Increased intima media thickness (IMT) assessed by ultrasound is a marker for atherosclerosis and is demonstrated to be associated with future cardiovascular events. Endothelial dysfunction is an impairment of the arteries to dilate and contract properly to adjust blood pressure and is a sign of atherosclerotic changes in vessels. It is most often measured on the brachial artery on the inside of the upper arm or on the carotid artery on the side of the neck.

A 2014 meta-analysis concluded that the presence of periodontitis is associated with an increased IMT and a decreased flow-mediated dilation (a measure of endothelial dysfunction), with both differences being clinically significant. Importantly, the authors also concluded that periodontal treatment leads to improvement in endothelial function. Later, it was demonstrated that periodontal therapy can lead to decreased IMT of the carotid artery.

Rheumatoid Arthritis

Rheumatoid arthritis (RA) is an autoimmune, systemic inflammatory chronic disorder that leads to pain and deformity of the joints. Inflammatory mediators, such as TNF-α, and levels of P gingivalis are known to aggravate or partially cause the disease. The presence of periodontitis is also shown to hamper RA treatment with TNF-α blockers.

The periodontal bacterium P gingivalis is unique among the oral flora because it possesses an enzyme needed for protein citrullination, a major hallmark of RA. Therefore, it would follow logically that reduction of the P gingivalis level and inflammation levels via periodontal treatment should decrease the severity of RA.

The following is a brief summary of the most recent relevant evidence for periodontal therapy affecting RA:

  • Based on 3 treatment studies, a 2013 systematic review concluded that evidence is emerging for periodontal treatment leading to improvement in biochemical markers in persons suffering from RA.

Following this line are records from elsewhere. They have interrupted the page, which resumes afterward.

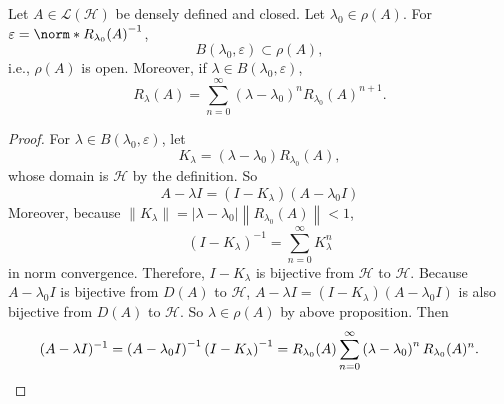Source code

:\documentclass[a4paper,12pt]{article}
\begin{document}
\begin{prop}
    Let $A \in \mathcal{L}(\mathcal{H})$ be densely defined and closed. Let $\lambda_0 \in \rho(A)$. For $\varepsilon = \norm*{R_{\lambda_0}(A)}^{-1}$,
    \begin{equation*}
        B(\lambda_0,\varepsilon) \subset \rho(A),
    \end{equation*}
    i.e., $\rho(A)$ is open. Moreover, if $\lambda \in B(\lambda_0, \varepsilon)$,
    \begin{equation*}
        R_\lambda(A) = \sum_{n=0}^\infty (\lambda - \lambda_0)^nR_{\lambda_0}(A)^{n+1}.
    \end{equation*}
\end{prop}
\begin{proof}
    For $\lambda \in B(\lambda_0, \varepsilon)$, let
    \begin{equation*}
        K_\lambda = (\lambda - \lambda_0)R_{\lambda_0}(A),
    \end{equation*}
    whose domain is $\mathcal{H}$ by the definition. So
    \begin{equation*}
        A - \lambda I= (I - K_\lambda)(A - \lambda_0 I)
    \end{equation*}
    Moreover, because $\left\|K_\lambda\right\|=\left|\lambda-\lambda_0\right|\left\|R_{\lambda_0}(A)\right\|<1$,
    \begin{equation*}
        \left(I-K_\lambda\right)^{-1}=\sum_{n=0}^{\infty} K_\lambda^n
    \end{equation*}
    in norm convergence. Therefore, $I-K_\lambda$ is bijective from $\mathcal{H}$ to $\mathcal{H}$. Because $A - \lambda_0 I$ is bijective from $D(A)$ to $\mathcal{H}$, $A - \lambda I= (I - K_\lambda)(A - \lambda_0 I)$ is also bijective from $D(A)$ to $\mathcal{H}$. So $\lambda \in \rho(A)$ by above proposition. Then
    \begin{equation*}
        (A-\lambda I)^{-1}=\left(A-\lambda_0 I\right)^{-1}\left(I-K_\lambda\right)^{-1}=R_{\lambda_0}(A) \sum_{n=0}^{\infty}\left(\lambda-\lambda_0\right)^n R_{\lambda_0}(A)^n. \qedhere
    \end{equation*}
\end{proof}
\end{document}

  • A 2014 systematic review concluded, based on 5 eligible intervention studies, that nonsurgical periodontal treatment leads to significant improvement in both biomarkers and clinical arthritis manifestations , citing reductions in erythrocyte sedimentation rate (ESR) and a trend toward decreasing levels of TNF-α and the 28-joint count disease activity score (DAS28) assessed by CRP or ESR scores.

  • More recent treatment studies confirm these findings, with a significant decrease in TNF-α levels.

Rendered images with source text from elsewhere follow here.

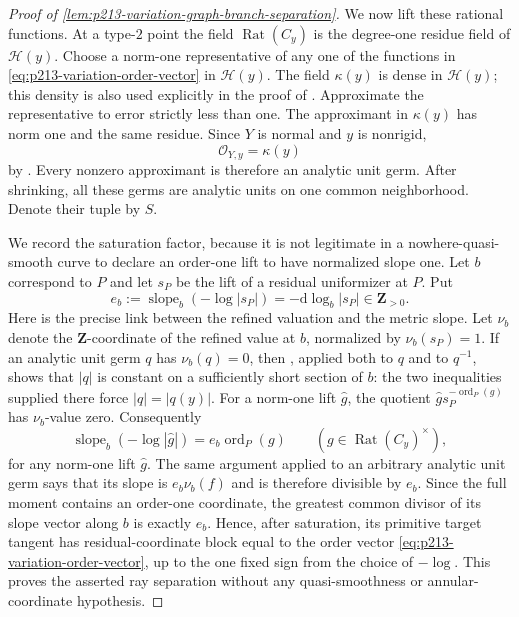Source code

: \begin{proof}[Proof of
\cref{lem:p213-variation-graph-branch-separation}]
We now lift these rational functions.  At a type-$2$ point the field
$\operatorname{Rat}(C_y)$ is the degree-one residue field of
$\mathcal H(y)$.  Choose a norm-one representative of any one of the
functions in \eqref{eq:p213-variation-order-vector} in $\mathcal H(y)$.
The field $\kappa(y)$ is dense in $\mathcal H(y)$; this density is also
used explicitly in the proof of \cite[Lemma~12.2.3]{CLD25}.  Approximate
the representative to error strictly less than one.  The approximant in
$\kappa(y)$ has norm one and the same residue.  Since $Y$ is normal and
$y$ is nonrigid,
\begin{equation}
                         \mathcal O_{Y,y}=\kappa(y)
 \label{eq:p213-variation-normal-local-field}
\end{equation}
by \cite[§4.2.18]{Ducros24CurveStructure}.  Every nonzero approximant
is therefore an analytic unit germ.  After shrinking, all these germs are
analytic units on one common neighborhood.  Denote their tuple by $S$.

We record the saturation factor, because it is not legitimate in a
nowhere-quasi-smooth curve to declare an order-one lift to have normalized
slope one.  Let $b$ correspond to $P$ and let $s_P$ be the lift of a
residual uniformizer at $P$.  Put
\begin{equation}
             e_b:=\operatorname{slope}_b(-\log|s_P|)
                 =-\mathrm d\log_b|s_P|\in\mathbf Z_{>0}.
 \label{eq:p213-variation-branch-index}
\end{equation}
Here is the precise link between the refined valuation and the metric
slope.  Let $\nu_b$ denote the $\mathbf Z$-coordinate of the refined value
at $b$, normalized by $\nu_b(s_P)=1$.  If an analytic unit germ $q$ has
$\nu_b(q)=0$, then \cite[§4.2.6]{Ducros24CurveStructure}, applied both to
$q$ and to $q^{-1}$, shows that $|q|$ is constant on a sufficiently short
section of $b$: the two inequalities supplied there force
$|q|=|q(y)|$.  For a norm-one lift $\widehat g$, the quotient
$\widehat g s_P^{-\operatorname{ord}_P(g)}$ has $\nu_b$-value zero.
Consequently
\begin{equation}
 \operatorname{slope}_b(-\log|\widehat g|)
       =e_b\operatorname{ord}_{P}(g)
       \qquad(g\in\operatorname{Rat}(C_y)^\times),
 \label{eq:p213-variation-residual-slope}
\end{equation}
for any norm-one lift $\widehat g$.  The same argument applied to an
arbitrary analytic unit germ says that its slope is $e_b\nu_b(f)$ and is
therefore divisible by $e_b$.
Since the full moment contains an order-one coordinate, the greatest
common divisor of its slope vector along $b$ is exactly $e_b$.  Hence,
after saturation, its primitive target tangent has residual-coordinate
block equal to the order vector
\eqref{eq:p213-variation-order-vector}, up to the one fixed sign from the
choice of $-\log$.  This proves the asserted ray separation without any
quasi-smoothness or annular-coordinate hypothesis.


\end{proof}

  • Improvement in signs and symptoms of RA occurred, regardless of whether the RA patients were under anti-TNF-α treatment.

  • Anti-TNF-α RA treatment had no effect on the periodontal health without periodontal therapy.

Interestingly, a case report reported that periodontal treatment resulted in resolution of the RA disease, suggesting that in this case, RA was actually caused by the periodontal infection, specifically by P gingivalis.

Gingivitis treatment alone: effect on rheumatoid arthritis manifestation

Among persons suffering from RA, even plaque control consisting of supragingival scaling and oral hygiene instruction decreased the DAS28 as well as serum levels of IgG to P gingivalis hemin binding protein 35 and citrulline.

In summary

There is evidence to suggest

  • A 2-way relationship exists between periodontitis and RA

  • Periodontal treatment leads to improved biochemical markers of RA

  • Periodontal treatment may ameliorate the clinical manifestations of RA.

What can be said to patients:

  • Periodontal treatment and home oral hygiene can help lessen the swelling and pain of arthritic joints (symptoms of RA) and may help prevent RA.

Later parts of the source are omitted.